ACTIVITY -
Write out, exactly and in full, the records given below, but not their pictures.

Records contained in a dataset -
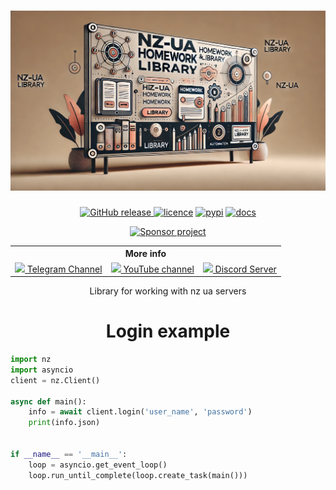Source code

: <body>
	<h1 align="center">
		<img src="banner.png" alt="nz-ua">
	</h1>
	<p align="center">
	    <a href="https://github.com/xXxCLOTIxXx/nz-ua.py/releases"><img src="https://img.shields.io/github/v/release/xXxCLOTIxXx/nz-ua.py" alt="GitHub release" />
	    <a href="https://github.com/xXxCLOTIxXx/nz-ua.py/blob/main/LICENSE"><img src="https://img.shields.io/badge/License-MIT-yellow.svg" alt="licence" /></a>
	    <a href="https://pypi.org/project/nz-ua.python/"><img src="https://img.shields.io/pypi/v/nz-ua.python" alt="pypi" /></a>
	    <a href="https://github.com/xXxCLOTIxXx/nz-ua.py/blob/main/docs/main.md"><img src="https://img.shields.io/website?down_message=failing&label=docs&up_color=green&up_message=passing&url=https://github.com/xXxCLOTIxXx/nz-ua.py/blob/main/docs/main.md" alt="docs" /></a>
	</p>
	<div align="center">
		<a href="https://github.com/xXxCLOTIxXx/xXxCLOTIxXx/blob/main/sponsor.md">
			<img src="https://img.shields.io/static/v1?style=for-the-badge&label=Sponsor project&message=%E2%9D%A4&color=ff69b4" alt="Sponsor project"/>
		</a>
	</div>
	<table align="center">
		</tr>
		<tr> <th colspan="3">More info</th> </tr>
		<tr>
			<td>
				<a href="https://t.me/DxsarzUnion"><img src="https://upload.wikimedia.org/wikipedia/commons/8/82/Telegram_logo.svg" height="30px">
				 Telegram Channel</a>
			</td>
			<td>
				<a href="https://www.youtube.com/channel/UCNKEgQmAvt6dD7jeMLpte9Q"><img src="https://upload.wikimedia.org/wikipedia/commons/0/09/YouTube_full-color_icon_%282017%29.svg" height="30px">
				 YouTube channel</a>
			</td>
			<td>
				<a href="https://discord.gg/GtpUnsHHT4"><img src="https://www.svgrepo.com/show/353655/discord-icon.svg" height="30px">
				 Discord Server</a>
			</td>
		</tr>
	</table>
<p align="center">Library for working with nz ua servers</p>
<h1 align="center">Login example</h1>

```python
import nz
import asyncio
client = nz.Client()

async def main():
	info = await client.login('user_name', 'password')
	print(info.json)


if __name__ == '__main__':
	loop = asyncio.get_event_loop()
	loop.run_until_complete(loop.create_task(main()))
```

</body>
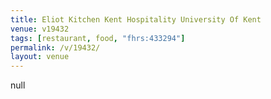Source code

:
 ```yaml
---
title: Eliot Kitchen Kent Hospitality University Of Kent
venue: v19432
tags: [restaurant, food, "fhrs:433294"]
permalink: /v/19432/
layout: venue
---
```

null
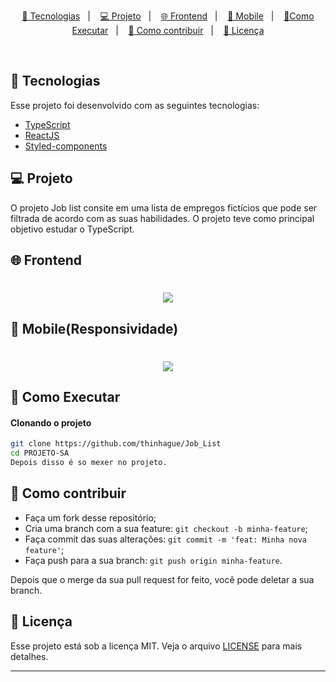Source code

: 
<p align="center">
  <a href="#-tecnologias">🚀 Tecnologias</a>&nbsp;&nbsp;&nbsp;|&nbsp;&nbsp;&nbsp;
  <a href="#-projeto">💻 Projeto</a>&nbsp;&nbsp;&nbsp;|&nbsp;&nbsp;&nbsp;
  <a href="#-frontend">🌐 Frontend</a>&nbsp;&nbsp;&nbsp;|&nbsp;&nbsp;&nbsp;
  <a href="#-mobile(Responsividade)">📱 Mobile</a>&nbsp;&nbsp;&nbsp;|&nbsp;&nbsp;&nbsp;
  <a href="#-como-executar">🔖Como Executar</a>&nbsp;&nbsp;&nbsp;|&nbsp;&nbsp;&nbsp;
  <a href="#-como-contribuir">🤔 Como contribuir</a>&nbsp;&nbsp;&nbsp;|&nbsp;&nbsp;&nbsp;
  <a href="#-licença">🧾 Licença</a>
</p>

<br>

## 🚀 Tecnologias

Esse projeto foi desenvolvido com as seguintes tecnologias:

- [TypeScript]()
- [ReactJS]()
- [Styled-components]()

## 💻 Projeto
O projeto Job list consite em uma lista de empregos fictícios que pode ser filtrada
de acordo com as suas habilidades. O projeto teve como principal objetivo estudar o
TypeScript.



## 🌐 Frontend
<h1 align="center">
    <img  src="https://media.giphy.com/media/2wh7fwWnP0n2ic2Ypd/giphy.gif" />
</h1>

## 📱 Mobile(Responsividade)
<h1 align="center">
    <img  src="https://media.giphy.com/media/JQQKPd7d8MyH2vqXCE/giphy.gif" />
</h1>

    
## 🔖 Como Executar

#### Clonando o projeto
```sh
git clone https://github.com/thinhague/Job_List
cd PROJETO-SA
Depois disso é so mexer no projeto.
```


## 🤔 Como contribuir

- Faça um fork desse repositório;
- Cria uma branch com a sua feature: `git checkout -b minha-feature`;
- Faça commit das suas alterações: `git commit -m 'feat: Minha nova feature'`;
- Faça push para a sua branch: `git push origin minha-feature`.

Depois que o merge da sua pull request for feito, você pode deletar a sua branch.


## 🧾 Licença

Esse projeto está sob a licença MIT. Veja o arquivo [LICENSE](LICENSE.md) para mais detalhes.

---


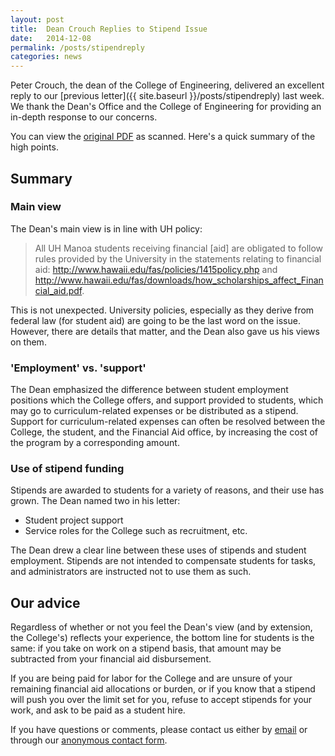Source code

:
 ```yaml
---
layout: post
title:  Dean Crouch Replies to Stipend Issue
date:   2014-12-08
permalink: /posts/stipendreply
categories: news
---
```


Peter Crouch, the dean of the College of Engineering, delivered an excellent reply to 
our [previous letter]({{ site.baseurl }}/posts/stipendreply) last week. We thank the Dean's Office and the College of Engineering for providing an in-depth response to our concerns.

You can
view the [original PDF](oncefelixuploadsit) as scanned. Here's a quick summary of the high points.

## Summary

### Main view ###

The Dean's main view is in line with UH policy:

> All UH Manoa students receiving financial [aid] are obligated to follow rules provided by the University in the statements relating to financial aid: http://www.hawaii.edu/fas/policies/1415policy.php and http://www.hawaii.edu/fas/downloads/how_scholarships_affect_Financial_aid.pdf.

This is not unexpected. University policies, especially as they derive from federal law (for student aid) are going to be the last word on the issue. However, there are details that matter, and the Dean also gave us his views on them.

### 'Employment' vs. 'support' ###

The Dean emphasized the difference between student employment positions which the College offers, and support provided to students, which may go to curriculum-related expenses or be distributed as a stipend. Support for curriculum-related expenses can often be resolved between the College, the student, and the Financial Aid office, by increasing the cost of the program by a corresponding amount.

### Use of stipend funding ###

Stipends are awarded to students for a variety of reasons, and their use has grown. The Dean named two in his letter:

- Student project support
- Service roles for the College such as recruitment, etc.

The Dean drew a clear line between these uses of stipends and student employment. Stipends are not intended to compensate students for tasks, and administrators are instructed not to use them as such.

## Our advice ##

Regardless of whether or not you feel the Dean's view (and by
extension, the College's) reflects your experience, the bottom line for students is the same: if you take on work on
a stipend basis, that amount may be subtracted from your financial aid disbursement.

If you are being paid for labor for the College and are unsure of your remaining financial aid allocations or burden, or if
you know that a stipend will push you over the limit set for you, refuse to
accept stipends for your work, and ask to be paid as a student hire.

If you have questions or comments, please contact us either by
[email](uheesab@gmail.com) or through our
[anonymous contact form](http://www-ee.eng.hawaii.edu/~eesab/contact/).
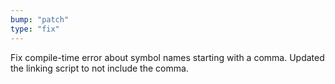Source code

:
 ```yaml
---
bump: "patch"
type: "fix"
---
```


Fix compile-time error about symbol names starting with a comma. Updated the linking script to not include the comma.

RESPONSE AREA -
Source code

: <body>
	<h1 align="center">
		<img src="banner.png" alt="nz-ua">
	</h1>
	<p align="center">
	    <a href="https://github.com/xXxCLOTIxXx/nz-ua.py/releases"><img src="https://img.shields.io/github/v/release/xXxCLOTIxXx/nz-ua.py" alt="GitHub release" />
	    <a href="https://github.com/xXxCLOTIxXx/nz-ua.py/blob/main/LICENSE"><img src="https://img.shields.io/badge/License-MIT-yellow.svg" alt="licence" /></a>
	    <a href="https://pypi.org/project/nz-ua.python/"><img src="https://img.shields.io/pypi/v/nz-ua.python" alt="pypi" /></a>
	    <a href="https://github.com/xXxCLOTIxXx/nz-ua.py/blob/main/docs/main.md"><img src="https://img.shields.io/website?down_message=failing&label=docs&up_color=green&up_message=passing&url=https://github.com/xXxCLOTIxXx/nz-ua.py/blob/main/docs/main.md" alt="docs" /></a>
	</p>
	<div align="center">
		<a href="https://github.com/xXxCLOTIxXx/xXxCLOTIxXx/blob/main/sponsor.md">
			<img src="https://img.shields.io/static/v1?style=for-the-badge&label=Sponsor project&message=%E2%9D%A4&color=ff69b4" alt="Sponsor project"/>
		</a>
	</div>
	<table align="center">
		</tr>
		<tr> <th colspan="3">More info</th> </tr>
		<tr>
			<td>
				<a href="https://t.me/DxsarzUnion"><img src="https://upload.wikimedia.org/wikipedia/commons/8/82/Telegram_logo.svg" height="30px">
				 Telegram Channel</a>
			</td>
			<td>
				<a href="https://www.youtube.com/channel/UCNKEgQmAvt6dD7jeMLpte9Q"><img src="https://upload.wikimedia.org/wikipedia/commons/0/09/YouTube_full-color_icon_%282017%29.svg" height="30px">
				 YouTube channel</a>
			</td>
			<td>
				<a href="https://discord.gg/GtpUnsHHT4"><img src="https://www.svgrepo.com/show/353655/discord-icon.svg" height="30px">
				 Discord Server</a>
			</td>
		</tr>
	</table>
<p align="center">Library for working with nz ua servers</p>
<h1 align="center">Login example</h1>

```python
import nz
import asyncio
client = nz.Client()

async def main():
	info = await client.login('user_name', 'password')
	print(info.json)


if __name__ == '__main__':
	loop = asyncio.get_event_loop()
	loop.run_until_complete(loop.create_task(main()))
```

</body>
Source code

:
 ```yaml
---
title: Eliot Kitchen Kent Hospitality University Of Kent
venue: v19432
tags: [restaurant, food, "fhrs:433294"]
permalink: /v/19432/
layout: venue
---
```

null
Source code

: 
<p align="center">
  <a href="#-tecnologias">🚀 Tecnologias</a>&nbsp;&nbsp;&nbsp;|&nbsp;&nbsp;&nbsp;
  <a href="#-projeto">💻 Projeto</a>&nbsp;&nbsp;&nbsp;|&nbsp;&nbsp;&nbsp;
  <a href="#-frontend">🌐 Frontend</a>&nbsp;&nbsp;&nbsp;|&nbsp;&nbsp;&nbsp;
  <a href="#-mobile(Responsividade)">📱 Mobile</a>&nbsp;&nbsp;&nbsp;|&nbsp;&nbsp;&nbsp;
  <a href="#-como-executar">🔖Como Executar</a>&nbsp;&nbsp;&nbsp;|&nbsp;&nbsp;&nbsp;
  <a href="#-como-contribuir">🤔 Como contribuir</a>&nbsp;&nbsp;&nbsp;|&nbsp;&nbsp;&nbsp;
  <a href="#-licença">🧾 Licença</a>
</p>

<br>

## 🚀 Tecnologias

Esse projeto foi desenvolvido com as seguintes tecnologias:

- [TypeScript]()
- [ReactJS]()
- [Styled-components]()

## 💻 Projeto
O projeto Job list consite em uma lista de empregos fictícios que pode ser filtrada
de acordo com as suas habilidades. O projeto teve como principal objetivo estudar o
TypeScript.



## 🌐 Frontend
<h1 align="center">
    <img  src="https://media.giphy.com/media/2wh7fwWnP0n2ic2Ypd/giphy.gif" />
</h1>

## 📱 Mobile(Responsividade)
<h1 align="center">
    <img  src="https://media.giphy.com/media/JQQKPd7d8MyH2vqXCE/giphy.gif" />
</h1>

    
## 🔖 Como Executar

#### Clonando o projeto
```sh
git clone https://github.com/thinhague/Job_List
cd PROJETO-SA
Depois disso é so mexer no projeto.
```


## 🤔 Como contribuir

- Faça um fork desse repositório;
- Cria uma branch com a sua feature: `git checkout -b minha-feature`;
- Faça commit das suas alterações: `git commit -m 'feat: Minha nova feature'`;
- Faça push para a sua branch: `git push origin minha-feature`.

Depois que o merge da sua pull request for feito, você pode deletar a sua branch.


## 🧾 Licença

Esse projeto está sob a licença MIT. Veja o arquivo [LICENSE](LICENSE.md) para mais detalhes.

---


Source code

:
 ```yaml
---
layout: post
title:  Dean Crouch Replies to Stipend Issue
date:   2014-12-08
permalink: /posts/stipendreply
categories: news
---
```


Peter Crouch, the dean of the College of Engineering, delivered an excellent reply to 
our [previous letter]({{ site.baseurl }}/posts/stipendreply) last week. We thank the Dean's Office and the College of Engineering for providing an in-depth response to our concerns.

You can
view the [original PDF](oncefelixuploadsit) as scanned. Here's a quick summary of the high points.

## Summary

### Main view ###

The Dean's main view is in line with UH policy:

> All UH Manoa students receiving financial [aid] are obligated to follow rules provided by the University in the statements relating to financial aid: http://www.hawaii.edu/fas/policies/1415policy.php and http://www.hawaii.edu/fas/downloads/how_scholarships_affect_Financial_aid.pdf.

This is not unexpected. University policies, especially as they derive from federal law (for student aid) are going to be the last word on the issue. However, there are details that matter, and the Dean also gave us his views on them.

### 'Employment' vs. 'support' ###

The Dean emphasized the difference between student employment positions which the College offers, and support provided to students, which may go to curriculum-related expenses or be distributed as a stipend. Support for curriculum-related expenses can often be resolved between the College, the student, and the Financial Aid office, by increasing the cost of the program by a corresponding amount.

### Use of stipend funding ###

Stipends are awarded to students for a variety of reasons, and their use has grown. The Dean named two in his letter:

- Student project support
- Service roles for the College such as recruitment, etc.

The Dean drew a clear line between these uses of stipends and student employment. Stipends are not intended to compensate students for tasks, and administrators are instructed not to use them as such.

## Our advice ##

Regardless of whether or not you feel the Dean's view (and by
extension, the College's) reflects your experience, the bottom line for students is the same: if you take on work on
a stipend basis, that amount may be subtracted from your financial aid disbursement.

If you are being paid for labor for the College and are unsure of your remaining financial aid allocations or burden, or if
you know that a stipend will push you over the limit set for you, refuse to
accept stipends for your work, and ask to be paid as a student hire.

If you have questions or comments, please contact us either by
[email](uheesab@gmail.com) or through our
[anonymous contact form](http://www-ee.eng.hawaii.edu/~eesab/contact/).
Source code

:
 ```yaml
---
bump: "patch"
type: "fix"
---
```


Fix compile-time error about symbol names starting with a comma. Updated the linking script to not include the comma.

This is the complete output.